ひとり娘の成長記録

発達障害児の子育ていろいろ

1〜2歳(クレーン現象)

自閉症の特徴であるクレーン現象。
1〜2歳頃、少しだけありました。
何かを取って欲しい時、私の手をひっぱりそこへ手を動かします。
私の顔なんてもちろん見ません。目も合いません。手しか見ていないし手しか見えていないような感じでした。
「ママに求める」のではなく、ただの道具として「手を動かしてる」といった感じです。
あ、これが『クレーン現象』ってやつか、とすぐにわかりました。
この時私は咄嗟に娘の手をパッと振りほどいてしまったような気がします。自閉症スペクトラムであることを否定したい気持ちが、まだあったんだと思います。
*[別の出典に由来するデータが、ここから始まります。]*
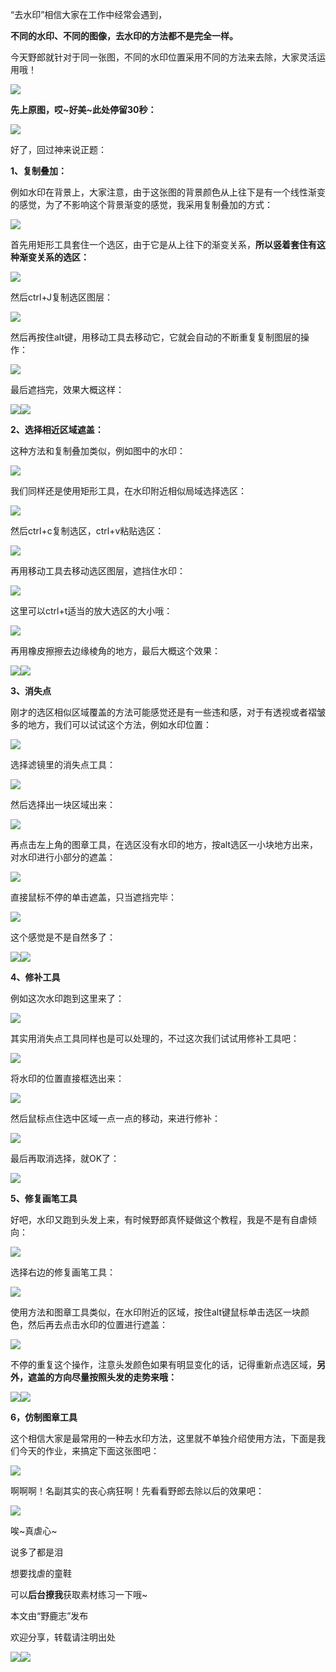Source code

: “去水印”相信大家在工作中经常会遇到，

**不同的水印、不同的图像，去水印的方法都不是完全一样。**

今天野郎就针对于同一张图，不同的水印位置采用不同的方法来去除，大家灵活运用哦！

![](https://pic2.zhimg.com/v2-29972d51c8ff091e19931910625efd1d_r.jpg)

**先上原图，哎~好美~此处停留30秒：**

![](https://pic4.zhimg.com/v2-7dd618f06ca14051ec52e79a5b8a915f_r.jpg)

好了，回过神来说正题：  

**1、复制叠加：**

例如水印在背景上，大家注意，由于这张图的背景颜色从上往下是有一个线性渐变的感觉，为了不影响这个背景渐变的感觉，我采用复制叠加的方式：

![](https://pic3.zhimg.com/v2-caf7f42487e0aab4f688b46f8cc0cbd6_r.jpg)

首先用矩形工具套住一个选区，由于它是从上往下的渐变关系，**所以竖着套住有这种渐变关系的选区：**

![](https://pic3.zhimg.com/v2-4a2dd0e05232137f26c28e980160b12a_r.jpg)  
  

然后ctrl+J复制选区图层：

![](https://pic1.zhimg.com/v2-73be6df466f4afaf6476dcf02063efe0_r.jpg)  

然后再按住alt键，用移动工具去移动它，它就会自动的不断重复复制图层的操作：

![](https://pic1.zhimg.com/v2-73be6df466f4afaf6476dcf02063efe0_r.jpg)

最后遮挡完，效果大概这样：

![](https://pic3.zhimg.com/v2-dcc37008b02da7959ee0b7ce8769b712_r.jpg)![](https://pic2.zhimg.com/v2-29972d51c8ff091e19931910625efd1d_r.jpg)  

**2、选择相近区域遮盖：**  

这种方法和复制叠加类似，例如图中的水印：  

![](https://pic4.zhimg.com/v2-453c7600ba3e73e737b3093a34b1a0c7_r.jpg)  
  

我们同样还是使用矩形工具，在水印附近相似局域选择选区：

![](https://pic4.zhimg.com/v2-4e6caaee58ac2df269aecaf97e13f617_r.jpg)  
  

然后ctrl+c复制选区，ctrl+v粘贴选区：

![](https://pic1.zhimg.com/v2-0c3f74540af8802f1bdc7ae0e2096688_r.jpg)  
  

再用移动工具去移动选区图层，遮挡住水印：

![](https://pic1.zhimg.com/v2-0c3f74540af8802f1bdc7ae0e2096688_r.jpg)  
  

这里可以ctrl+t适当的放大选区的大小哦：

![](https://pic2.zhimg.com/v2-69f3ecc74eea48df315e864109ac0059_r.jpg)  
  

再用橡皮擦擦去边缘棱角的地方，最后大概这个效果：

![](https://pic1.zhimg.com/v2-fcdb3ca7daf3e5b2f67d07e2d72bd390_r.jpg)![](https://pic2.zhimg.com/v2-29972d51c8ff091e19931910625efd1d_r.jpg)  
  

**3、消失点**

刚才的选区相似区域覆盖的方法可能感觉还是有一些违和感，对于有透视或者褶皱多的地方，我们可以试试这个方法，例如水印位置：

![](https://pic4.zhimg.com/v2-b11907e800ee3b4a8497fe5596610e3b_r.jpg)  
  

选择滤镜里的消失点工具：

![](https://pic1.zhimg.com/v2-a3acc77e1b3887917838e085bcfc5bc0_r.jpg)  
  

然后选择出一块区域出来：

![](https://pic1.zhimg.com/v2-0eb6a979bfecb0fc6b173a8f2c8ca058_r.jpg)  
  

再点击左上角的图章工具，在选区没有水印的地方，按alt选区一小块地方出来，对水印进行小部分的遮盖：

![](https://pic1.zhimg.com/v2-e427c3cd75a598e88edec5d16a452348_r.jpg)  
  
  

直接鼠标不停的单击遮盖，只当遮挡完毕：

![](https://pic3.zhimg.com/v2-5aeb3274b3dd3602da9e87234c4bc0ca_r.jpg)  
  

这个感觉是不是自然多了：

![](https://pic1.zhimg.com/v2-118c37380152f37d9ebb996243eaafe4_r.jpg)![](https://pic2.zhimg.com/v2-29972d51c8ff091e19931910625efd1d_r.jpg)  

**4、修补工具**

例如这次水印跑到这里来了：

![](https://pic4.zhimg.com/v2-b0fda66911f7e67cbca5906e99d80c93_r.jpg)

其实用消失点工具同样也是可以处理的，不过这次我们试试用修补工具吧：

![](https://pic3.zhimg.com/v2-86f5e1f3b1fd581aa5b8bb79b17cd9b2_r.jpg)  

将水印的位置直接框选出来：

![](https://pic3.zhimg.com/v2-73947fadf51e73cbc4ead670b2834ba2_r.jpg)  
  

然后鼠标点住选中区域一点一点的移动，来进行修补：

![](https://pic1.zhimg.com/v2-25ce45d32caeae9e34b4f27bc7b93e14_r.jpg)  
  

最后再取消选择，就OK了：

![](https://pic3.zhimg.com/v2-86da6b6621c6aa4fb7fedd049a1af842_r.jpg)

**5、修复画笔工具**  

好吧，水印又跑到头发上来，有时候野郎真怀疑做这个教程，我是不是有自虐倾向：

![](https://pic1.zhimg.com/v2-58b5441ca31a95b102bc99480b65d5b8_r.jpg)  
  

选择右边的修复画笔工具：

![](https://pic1.zhimg.com/v2-f94293172b912a5bbf85d759f4aee284_r.jpg)  
  

使用方法和图章工具类似，在水印附近的区域，按住alt键鼠标单击选区一块颜色，然后再去点击水印的位置进行遮盖：

![](https://pic4.zhimg.com/v2-c42a91f36cd7f79bf1235e207837a21b_r.jpg)  
  

不停的重复这个操作，注意头发颜色如果有明显变化的话，记得重新点选区域，**另外，遮盖的方向尽量按照头发的走势来哦：**

![](https://pic4.zhimg.com/v2-e9735bcb298b1310c5b5afa4d4606d6f_r.jpg)![](https://pic2.zhimg.com/v2-29972d51c8ff091e19931910625efd1d_r.jpg)  
  

**6，仿制图章工具**

这个相信大家是最常用的一种去水印方法，这里就不单独介绍使用方法，下面是我们今天的作业，来搞定下面这张图吧：

![](https://pic3.zhimg.com/v2-d48d3d4a197fd228d997c09f34609172_r.jpg)

啊啊啊！名副其实的丧心病狂啊！先看看野郎去除以后的效果吧：  

![](https://pic1.zhimg.com/v2-217ed38a5bea7a107ad265922c3c81d0_r.jpg)

唉~真虐心~  

说多了都是泪

想要找虐的童鞋

可以**后台撩我**获取素材练习一下哦~

  

本文由“野鹿志”发布

欢迎分享，转载请注明出处

![](https://pic2.zhimg.com/v2-29972d51c8ff091e19931910625efd1d_r.jpg)![](https://pic4.zhimg.com/v2-8be8099e6b75278e676f0588f3b58173_r.jpg)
思えばこの頃、「ちょうだい」といえば持ってるものを渡してくれるというやり取りはできていたのですが、渡す時に「私に渡す」のではなく「私の手に乗せる」という感じでした。顔も見ないで、手ばかり見ていました。
試しに「ちょうだい」と言ってからわざと手を後ろに隠してみました。
普通はママの顔を見て、ママの身体の前のちょうど良い位置に「はい」とか「どーぞ」とか言いながら差し出し渡そうとすると思います。
けれど娘はやはり私の手を探し、引っ張り手をこじ開けて、そこに物を乗せようとしました。
この頃はママへの愛着というものもなかなか感じられず、自分の要求を伝える時だけは目が合ったりするけれど、こちらの問いかけは全部無視だったり、外では勝手にどこかへ行ったり振り返らずどこまででも突き進んでしまったりするし、公園遊びも一緒に出来ないしただ声をかけながらついていくだけ。。
私は「ママ」という、いちばん自分の思い通りにお世話してくれる「道具」だったのかもしれません。
そんな娘と毎日2人きり。
寂しくて、寂しくて。毎日悲しかったし苦しかった。
思い出すのも少しツラいです。

今は「ママー!」と飛びっきりの笑顔で駆け寄ってきてくれます。「ママに会いたかったー!」とか「ママが世界で1番大好き!」とか、たくさん言ってくれます。愛着形成が遅かったせいか、年中さんのころは特にべったりでした。
時々「ママ見て!」「ママ!ちょっと来て!」が酷すぎる時もあるけど、こんなに幸せなことはないよなーと、当時を振り返るたび思っています。